■ Exercise aim
Needed from the data below: all lines that contain the word "allowed".

BEGIN Data shown

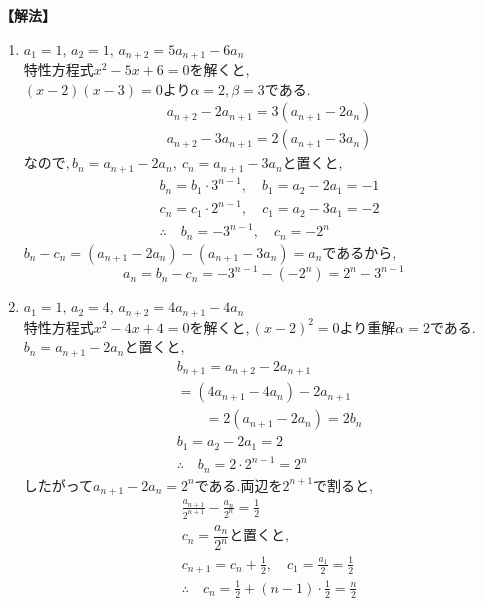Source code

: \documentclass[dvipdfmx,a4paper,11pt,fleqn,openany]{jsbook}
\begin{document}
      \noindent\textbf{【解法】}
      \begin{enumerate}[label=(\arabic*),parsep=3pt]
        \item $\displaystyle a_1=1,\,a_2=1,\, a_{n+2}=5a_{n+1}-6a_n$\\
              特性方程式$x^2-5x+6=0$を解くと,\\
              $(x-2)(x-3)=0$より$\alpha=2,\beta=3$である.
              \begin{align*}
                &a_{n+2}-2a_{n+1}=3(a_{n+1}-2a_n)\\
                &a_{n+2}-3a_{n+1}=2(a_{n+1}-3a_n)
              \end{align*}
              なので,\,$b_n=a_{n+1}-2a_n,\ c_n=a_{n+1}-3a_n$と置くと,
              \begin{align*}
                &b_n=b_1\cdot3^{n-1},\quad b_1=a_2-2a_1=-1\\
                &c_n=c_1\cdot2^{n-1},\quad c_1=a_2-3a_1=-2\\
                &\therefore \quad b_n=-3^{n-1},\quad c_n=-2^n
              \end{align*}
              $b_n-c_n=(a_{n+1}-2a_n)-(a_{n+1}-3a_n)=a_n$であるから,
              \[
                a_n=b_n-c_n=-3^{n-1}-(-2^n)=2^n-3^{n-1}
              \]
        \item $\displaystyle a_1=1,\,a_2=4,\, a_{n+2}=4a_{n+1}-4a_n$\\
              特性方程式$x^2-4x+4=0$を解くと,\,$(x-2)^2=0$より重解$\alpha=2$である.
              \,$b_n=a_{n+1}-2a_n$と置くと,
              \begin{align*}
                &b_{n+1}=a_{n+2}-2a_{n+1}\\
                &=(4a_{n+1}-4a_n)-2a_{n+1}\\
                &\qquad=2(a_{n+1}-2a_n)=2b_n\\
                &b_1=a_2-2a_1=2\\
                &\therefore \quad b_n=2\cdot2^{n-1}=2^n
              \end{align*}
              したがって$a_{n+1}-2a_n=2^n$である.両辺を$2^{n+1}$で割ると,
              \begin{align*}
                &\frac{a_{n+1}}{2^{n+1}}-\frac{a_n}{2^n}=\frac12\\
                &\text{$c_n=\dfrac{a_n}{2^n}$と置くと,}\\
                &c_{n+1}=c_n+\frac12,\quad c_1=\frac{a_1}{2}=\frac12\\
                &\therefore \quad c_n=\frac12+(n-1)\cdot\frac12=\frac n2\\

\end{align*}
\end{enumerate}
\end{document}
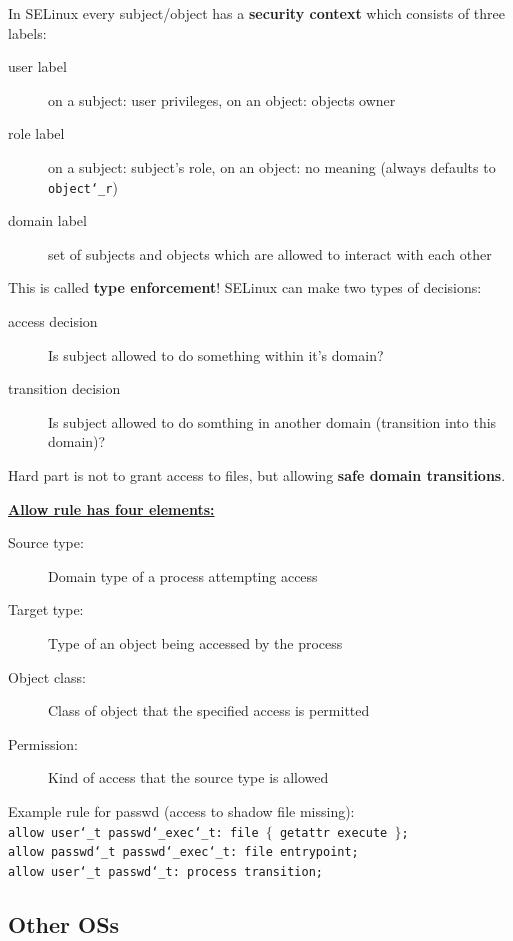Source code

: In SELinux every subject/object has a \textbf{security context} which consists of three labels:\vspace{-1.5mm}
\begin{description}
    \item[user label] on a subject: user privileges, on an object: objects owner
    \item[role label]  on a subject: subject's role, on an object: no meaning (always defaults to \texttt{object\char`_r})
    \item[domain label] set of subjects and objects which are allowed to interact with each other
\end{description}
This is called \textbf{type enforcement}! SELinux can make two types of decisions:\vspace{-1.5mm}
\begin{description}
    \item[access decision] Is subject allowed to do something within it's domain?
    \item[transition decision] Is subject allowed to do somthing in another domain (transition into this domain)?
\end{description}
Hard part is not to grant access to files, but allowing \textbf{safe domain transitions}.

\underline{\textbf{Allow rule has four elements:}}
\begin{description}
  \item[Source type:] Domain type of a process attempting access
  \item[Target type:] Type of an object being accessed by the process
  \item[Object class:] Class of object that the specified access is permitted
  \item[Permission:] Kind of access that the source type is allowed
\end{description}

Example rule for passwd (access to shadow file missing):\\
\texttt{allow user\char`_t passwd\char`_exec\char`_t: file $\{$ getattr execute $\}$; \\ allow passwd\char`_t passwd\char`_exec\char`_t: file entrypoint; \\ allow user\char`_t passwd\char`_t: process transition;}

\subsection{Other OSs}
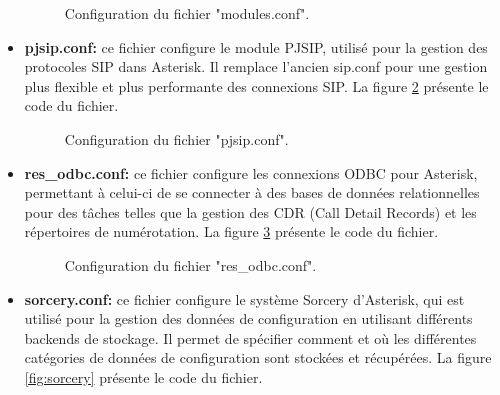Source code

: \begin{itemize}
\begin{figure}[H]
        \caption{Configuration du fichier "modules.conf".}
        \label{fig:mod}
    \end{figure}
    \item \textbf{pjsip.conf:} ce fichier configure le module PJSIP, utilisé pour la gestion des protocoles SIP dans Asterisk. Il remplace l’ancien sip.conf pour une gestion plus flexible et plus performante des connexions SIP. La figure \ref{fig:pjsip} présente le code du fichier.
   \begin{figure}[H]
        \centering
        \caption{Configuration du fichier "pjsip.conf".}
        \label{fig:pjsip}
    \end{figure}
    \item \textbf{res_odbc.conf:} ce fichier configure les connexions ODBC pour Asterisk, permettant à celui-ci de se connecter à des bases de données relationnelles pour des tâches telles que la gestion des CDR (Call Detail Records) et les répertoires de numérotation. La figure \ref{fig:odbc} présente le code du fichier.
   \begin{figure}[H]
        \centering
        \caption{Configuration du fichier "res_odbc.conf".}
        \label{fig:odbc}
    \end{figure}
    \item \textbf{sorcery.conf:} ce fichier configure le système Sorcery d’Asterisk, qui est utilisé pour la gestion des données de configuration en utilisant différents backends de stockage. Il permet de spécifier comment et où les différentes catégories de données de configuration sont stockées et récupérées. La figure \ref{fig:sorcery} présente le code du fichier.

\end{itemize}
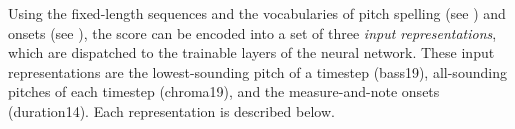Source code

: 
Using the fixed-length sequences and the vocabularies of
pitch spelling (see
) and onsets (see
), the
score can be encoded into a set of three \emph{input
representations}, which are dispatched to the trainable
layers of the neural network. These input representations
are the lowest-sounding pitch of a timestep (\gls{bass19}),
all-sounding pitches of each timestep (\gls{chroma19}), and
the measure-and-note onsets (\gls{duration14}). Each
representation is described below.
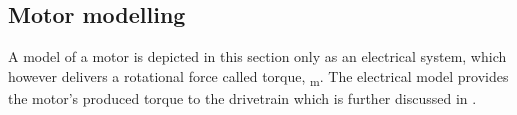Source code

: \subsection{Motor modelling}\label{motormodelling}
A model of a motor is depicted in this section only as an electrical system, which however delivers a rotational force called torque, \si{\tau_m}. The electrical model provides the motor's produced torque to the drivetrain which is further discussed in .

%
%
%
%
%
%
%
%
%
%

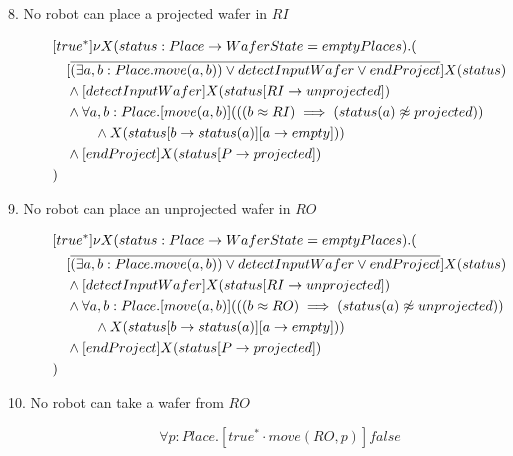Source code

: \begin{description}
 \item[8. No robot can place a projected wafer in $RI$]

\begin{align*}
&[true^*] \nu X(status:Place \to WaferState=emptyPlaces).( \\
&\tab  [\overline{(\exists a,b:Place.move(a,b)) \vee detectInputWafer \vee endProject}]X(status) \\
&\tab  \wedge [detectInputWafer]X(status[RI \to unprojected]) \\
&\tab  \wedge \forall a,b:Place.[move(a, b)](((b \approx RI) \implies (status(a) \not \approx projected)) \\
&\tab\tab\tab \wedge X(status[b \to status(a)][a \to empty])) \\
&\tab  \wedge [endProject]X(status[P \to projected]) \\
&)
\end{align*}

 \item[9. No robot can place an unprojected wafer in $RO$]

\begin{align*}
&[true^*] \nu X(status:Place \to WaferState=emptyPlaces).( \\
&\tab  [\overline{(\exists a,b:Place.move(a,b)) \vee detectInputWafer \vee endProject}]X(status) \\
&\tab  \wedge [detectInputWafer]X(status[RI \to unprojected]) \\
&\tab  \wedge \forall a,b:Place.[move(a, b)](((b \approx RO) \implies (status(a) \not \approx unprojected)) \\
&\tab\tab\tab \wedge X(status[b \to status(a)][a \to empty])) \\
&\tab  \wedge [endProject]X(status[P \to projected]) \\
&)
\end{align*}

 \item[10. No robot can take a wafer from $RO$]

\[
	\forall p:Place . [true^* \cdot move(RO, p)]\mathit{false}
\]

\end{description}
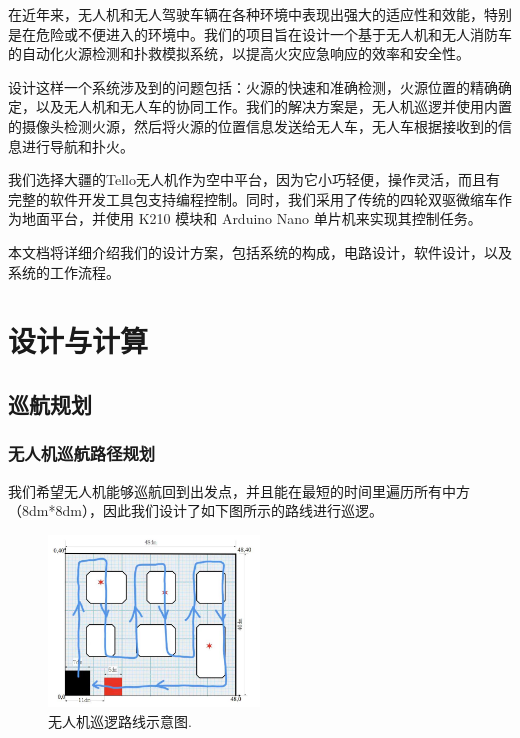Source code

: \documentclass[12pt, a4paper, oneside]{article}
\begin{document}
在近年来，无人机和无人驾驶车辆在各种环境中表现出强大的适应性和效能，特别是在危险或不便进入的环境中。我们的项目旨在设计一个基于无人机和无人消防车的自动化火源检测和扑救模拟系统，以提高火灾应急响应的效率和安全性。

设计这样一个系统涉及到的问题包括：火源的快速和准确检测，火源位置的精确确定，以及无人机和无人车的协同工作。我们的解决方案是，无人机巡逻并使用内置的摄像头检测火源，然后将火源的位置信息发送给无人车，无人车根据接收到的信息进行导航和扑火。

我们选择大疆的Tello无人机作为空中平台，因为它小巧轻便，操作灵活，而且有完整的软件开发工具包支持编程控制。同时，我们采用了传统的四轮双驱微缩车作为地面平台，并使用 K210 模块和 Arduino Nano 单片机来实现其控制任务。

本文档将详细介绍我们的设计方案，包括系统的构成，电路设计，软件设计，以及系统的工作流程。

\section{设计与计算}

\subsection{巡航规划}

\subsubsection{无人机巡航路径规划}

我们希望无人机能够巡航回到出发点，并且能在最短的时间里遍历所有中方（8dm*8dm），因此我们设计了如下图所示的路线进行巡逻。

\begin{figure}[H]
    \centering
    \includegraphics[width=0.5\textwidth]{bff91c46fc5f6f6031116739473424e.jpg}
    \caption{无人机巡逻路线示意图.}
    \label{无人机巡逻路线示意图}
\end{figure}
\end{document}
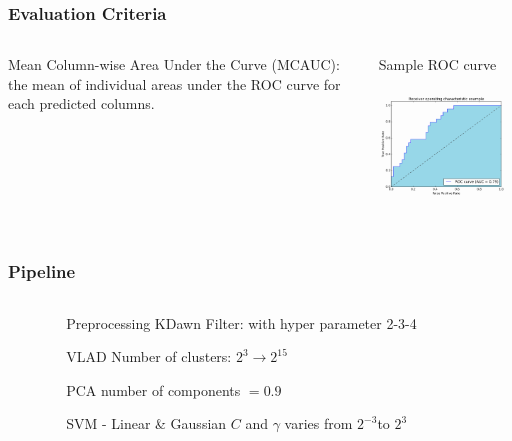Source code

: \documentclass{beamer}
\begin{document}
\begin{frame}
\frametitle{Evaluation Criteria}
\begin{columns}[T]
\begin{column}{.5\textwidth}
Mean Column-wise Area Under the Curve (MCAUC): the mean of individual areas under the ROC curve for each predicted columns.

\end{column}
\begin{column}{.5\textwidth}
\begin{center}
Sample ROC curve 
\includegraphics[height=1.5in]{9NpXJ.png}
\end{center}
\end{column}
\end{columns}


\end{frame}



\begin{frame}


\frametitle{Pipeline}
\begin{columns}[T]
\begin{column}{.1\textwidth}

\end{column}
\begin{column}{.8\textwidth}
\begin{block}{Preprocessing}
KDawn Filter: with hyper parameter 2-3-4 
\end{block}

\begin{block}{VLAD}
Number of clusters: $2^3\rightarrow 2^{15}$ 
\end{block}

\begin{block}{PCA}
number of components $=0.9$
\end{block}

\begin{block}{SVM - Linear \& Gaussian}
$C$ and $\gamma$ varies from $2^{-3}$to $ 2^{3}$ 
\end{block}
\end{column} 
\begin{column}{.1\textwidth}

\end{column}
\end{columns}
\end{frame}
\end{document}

END Data shown

■ Answer section
    \item[domain label] set of subjects and objects which are allowed to interact with each other
    \item[access decision] Is subject allowed to do something within it's domain?
    \item[transition decision] Is subject allowed to do somthing in another domain (transition into this domain)?
  \item[Permission:] Kind of access that the source type is allowed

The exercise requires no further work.